◆ **WHAT THE EXERCISE ASKS**: Where in the records does the word "docs" appear? Copy each line that holds it.

◆ **Source texts of formatted documents**:

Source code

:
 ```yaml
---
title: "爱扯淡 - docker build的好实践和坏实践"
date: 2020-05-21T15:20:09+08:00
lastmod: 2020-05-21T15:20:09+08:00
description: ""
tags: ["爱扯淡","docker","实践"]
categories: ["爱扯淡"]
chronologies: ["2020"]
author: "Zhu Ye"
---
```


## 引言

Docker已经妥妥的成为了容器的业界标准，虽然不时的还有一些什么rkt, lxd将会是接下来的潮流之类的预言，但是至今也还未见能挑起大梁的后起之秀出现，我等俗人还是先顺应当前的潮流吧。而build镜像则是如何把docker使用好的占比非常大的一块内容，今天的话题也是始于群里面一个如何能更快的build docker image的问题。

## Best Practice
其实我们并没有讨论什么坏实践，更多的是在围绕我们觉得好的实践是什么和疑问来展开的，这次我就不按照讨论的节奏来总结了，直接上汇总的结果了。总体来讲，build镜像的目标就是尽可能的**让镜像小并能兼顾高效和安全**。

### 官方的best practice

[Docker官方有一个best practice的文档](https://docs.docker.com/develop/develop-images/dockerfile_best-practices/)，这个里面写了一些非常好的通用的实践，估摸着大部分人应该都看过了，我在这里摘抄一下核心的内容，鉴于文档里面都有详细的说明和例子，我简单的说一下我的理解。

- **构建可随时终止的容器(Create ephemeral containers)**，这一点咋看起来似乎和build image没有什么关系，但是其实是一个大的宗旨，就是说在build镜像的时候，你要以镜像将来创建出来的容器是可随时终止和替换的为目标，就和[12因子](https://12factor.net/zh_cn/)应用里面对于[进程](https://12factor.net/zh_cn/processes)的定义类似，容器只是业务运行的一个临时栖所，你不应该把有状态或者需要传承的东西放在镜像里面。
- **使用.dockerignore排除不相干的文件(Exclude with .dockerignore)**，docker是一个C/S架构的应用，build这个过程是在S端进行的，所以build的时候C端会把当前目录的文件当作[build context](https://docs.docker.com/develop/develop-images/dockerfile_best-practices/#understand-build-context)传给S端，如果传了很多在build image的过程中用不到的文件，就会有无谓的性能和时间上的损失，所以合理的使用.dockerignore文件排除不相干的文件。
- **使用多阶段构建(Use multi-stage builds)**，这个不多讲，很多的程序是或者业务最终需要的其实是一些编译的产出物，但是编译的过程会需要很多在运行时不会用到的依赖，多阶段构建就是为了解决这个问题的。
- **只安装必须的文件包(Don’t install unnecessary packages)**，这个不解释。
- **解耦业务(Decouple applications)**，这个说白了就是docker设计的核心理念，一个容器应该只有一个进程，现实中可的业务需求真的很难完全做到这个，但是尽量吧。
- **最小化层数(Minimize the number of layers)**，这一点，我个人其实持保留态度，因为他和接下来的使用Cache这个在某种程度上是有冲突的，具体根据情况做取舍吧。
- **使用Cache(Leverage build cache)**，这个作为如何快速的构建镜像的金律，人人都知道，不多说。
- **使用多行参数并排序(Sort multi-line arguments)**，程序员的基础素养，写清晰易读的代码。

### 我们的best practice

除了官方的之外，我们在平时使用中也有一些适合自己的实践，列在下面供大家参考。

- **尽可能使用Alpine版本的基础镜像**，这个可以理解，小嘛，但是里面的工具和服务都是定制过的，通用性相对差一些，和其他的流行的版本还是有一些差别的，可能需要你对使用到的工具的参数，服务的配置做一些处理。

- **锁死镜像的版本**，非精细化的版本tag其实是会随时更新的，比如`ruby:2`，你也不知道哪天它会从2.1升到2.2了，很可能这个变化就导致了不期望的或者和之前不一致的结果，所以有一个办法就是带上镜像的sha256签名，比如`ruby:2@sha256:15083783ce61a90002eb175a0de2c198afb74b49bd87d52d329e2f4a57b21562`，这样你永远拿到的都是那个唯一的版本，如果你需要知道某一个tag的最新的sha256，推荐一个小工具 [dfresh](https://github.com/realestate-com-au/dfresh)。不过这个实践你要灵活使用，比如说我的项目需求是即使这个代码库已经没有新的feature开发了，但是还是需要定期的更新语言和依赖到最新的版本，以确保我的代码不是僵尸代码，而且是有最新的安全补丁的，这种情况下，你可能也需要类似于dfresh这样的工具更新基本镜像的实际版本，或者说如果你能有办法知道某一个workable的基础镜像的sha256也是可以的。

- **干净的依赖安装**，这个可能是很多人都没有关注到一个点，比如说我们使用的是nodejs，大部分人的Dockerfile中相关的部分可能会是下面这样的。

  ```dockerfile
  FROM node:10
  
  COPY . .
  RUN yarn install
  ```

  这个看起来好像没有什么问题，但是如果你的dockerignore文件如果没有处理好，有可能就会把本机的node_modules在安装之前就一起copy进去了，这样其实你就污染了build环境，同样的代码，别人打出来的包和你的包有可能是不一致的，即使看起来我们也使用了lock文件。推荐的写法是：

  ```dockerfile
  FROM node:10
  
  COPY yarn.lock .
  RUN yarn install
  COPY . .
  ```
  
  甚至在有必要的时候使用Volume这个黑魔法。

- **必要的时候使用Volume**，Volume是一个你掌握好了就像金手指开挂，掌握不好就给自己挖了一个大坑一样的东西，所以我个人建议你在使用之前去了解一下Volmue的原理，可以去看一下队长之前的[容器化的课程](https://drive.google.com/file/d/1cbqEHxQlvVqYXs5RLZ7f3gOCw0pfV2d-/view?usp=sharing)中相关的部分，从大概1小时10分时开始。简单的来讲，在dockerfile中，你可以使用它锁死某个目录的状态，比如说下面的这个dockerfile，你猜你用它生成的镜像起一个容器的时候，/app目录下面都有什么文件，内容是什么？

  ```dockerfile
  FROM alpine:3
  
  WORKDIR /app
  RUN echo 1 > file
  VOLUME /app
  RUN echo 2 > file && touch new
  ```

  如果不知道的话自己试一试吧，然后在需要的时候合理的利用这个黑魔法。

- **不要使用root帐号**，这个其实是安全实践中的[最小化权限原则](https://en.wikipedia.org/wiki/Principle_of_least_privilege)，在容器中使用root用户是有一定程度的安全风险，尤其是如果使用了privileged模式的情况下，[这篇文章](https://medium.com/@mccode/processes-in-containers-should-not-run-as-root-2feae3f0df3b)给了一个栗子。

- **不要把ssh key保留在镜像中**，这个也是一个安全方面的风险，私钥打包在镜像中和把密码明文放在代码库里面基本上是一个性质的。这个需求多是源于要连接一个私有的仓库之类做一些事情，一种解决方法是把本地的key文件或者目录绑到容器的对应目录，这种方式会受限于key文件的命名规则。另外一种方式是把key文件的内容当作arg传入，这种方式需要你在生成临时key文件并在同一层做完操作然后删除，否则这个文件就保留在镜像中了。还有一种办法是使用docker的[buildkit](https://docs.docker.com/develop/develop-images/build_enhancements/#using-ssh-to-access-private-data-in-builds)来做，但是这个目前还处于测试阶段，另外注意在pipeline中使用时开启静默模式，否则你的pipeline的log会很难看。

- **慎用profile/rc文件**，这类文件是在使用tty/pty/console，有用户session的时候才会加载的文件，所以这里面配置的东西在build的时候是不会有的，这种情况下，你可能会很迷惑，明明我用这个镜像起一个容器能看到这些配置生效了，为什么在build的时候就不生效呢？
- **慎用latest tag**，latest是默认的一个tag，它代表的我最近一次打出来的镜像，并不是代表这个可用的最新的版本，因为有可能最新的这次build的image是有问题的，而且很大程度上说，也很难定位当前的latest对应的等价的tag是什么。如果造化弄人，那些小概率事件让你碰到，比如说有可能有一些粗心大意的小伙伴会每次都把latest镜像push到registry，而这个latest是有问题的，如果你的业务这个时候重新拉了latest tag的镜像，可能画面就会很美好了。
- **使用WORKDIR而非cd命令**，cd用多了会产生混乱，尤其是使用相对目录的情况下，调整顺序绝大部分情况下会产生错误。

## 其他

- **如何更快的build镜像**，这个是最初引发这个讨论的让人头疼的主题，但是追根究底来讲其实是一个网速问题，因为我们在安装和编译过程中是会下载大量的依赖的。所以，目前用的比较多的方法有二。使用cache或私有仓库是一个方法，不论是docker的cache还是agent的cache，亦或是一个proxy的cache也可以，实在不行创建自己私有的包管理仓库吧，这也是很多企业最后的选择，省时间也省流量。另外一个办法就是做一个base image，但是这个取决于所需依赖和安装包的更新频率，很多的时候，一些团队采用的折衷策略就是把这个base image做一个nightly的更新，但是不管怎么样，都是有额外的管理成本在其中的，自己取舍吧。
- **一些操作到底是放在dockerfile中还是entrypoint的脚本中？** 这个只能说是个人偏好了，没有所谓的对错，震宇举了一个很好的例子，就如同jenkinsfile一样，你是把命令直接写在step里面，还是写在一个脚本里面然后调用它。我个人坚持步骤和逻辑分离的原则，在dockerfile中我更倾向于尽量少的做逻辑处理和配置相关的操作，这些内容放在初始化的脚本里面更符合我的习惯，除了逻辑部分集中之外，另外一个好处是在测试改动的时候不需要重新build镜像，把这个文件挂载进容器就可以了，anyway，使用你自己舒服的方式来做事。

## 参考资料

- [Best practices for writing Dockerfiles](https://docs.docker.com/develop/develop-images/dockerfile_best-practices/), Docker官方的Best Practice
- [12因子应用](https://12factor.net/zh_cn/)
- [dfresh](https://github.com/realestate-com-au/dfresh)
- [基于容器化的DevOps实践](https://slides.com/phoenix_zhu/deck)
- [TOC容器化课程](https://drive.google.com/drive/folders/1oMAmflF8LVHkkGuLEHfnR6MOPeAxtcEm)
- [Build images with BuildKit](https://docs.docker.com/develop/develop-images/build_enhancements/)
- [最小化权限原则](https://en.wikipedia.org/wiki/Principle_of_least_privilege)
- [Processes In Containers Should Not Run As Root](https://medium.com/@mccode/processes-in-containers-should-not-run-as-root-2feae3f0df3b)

◆ **EXPECTED ANSWER**:
[Docker官方有一个best practice的文档](https://docs.docker.com/develop/develop-images/dockerfile_best-practices/)，这个里面写了一些非常好的通用的实践，估摸着大部分人应该都看过了，我在这里摘抄一下核心的内容，鉴于文档里面都有详细的说明和例子，我简单的说一下我的理解。
- **使用.dockerignore排除不相干的文件(Exclude with .dockerignore)**，docker是一个C/S架构的应用，build这个过程是在S端进行的，所以build的时候C端会把当前目录的文件当作[build context](https://docs.docker.com/develop/develop-images/dockerfile_best-practices/#understand-build-context)传给S端，如果传了很多在build image的过程中用不到的文件，就会有无谓的性能和时间上的损失，所以合理的使用.dockerignore文件排除不相干的文件。
- **不要把ssh key保留在镜像中**，这个也是一个安全方面的风险，私钥打包在镜像中和把密码明文放在代码库里面基本上是一个性质的。这个需求多是源于要连接一个私有的仓库之类做一些事情，一种解决方法是把本地的key文件或者目录绑到容器的对应目录，这种方式会受限于key文件的命名规则。另外一种方式是把key文件的内容当作arg传入，这种方式需要你在生成临时key文件并在同一层做完操作然后删除，否则这个文件就保留在镜像中了。还有一种办法是使用docker的[buildkit](https://docs.docker.com/develop/develop-images/build_enhancements/#using-ssh-to-access-private-data-in-builds)来做，但是这个目前还处于测试阶段，另外注意在pipeline中使用时开启静默模式，否则你的pipeline的log会很难看。
- [Best practices for writing Dockerfiles](https://docs.docker.com/develop/develop-images/dockerfile_best-practices/), Docker官方的Best Practice
- [Build images with BuildKit](https://docs.docker.com/develop/develop-images/build_enhancements/)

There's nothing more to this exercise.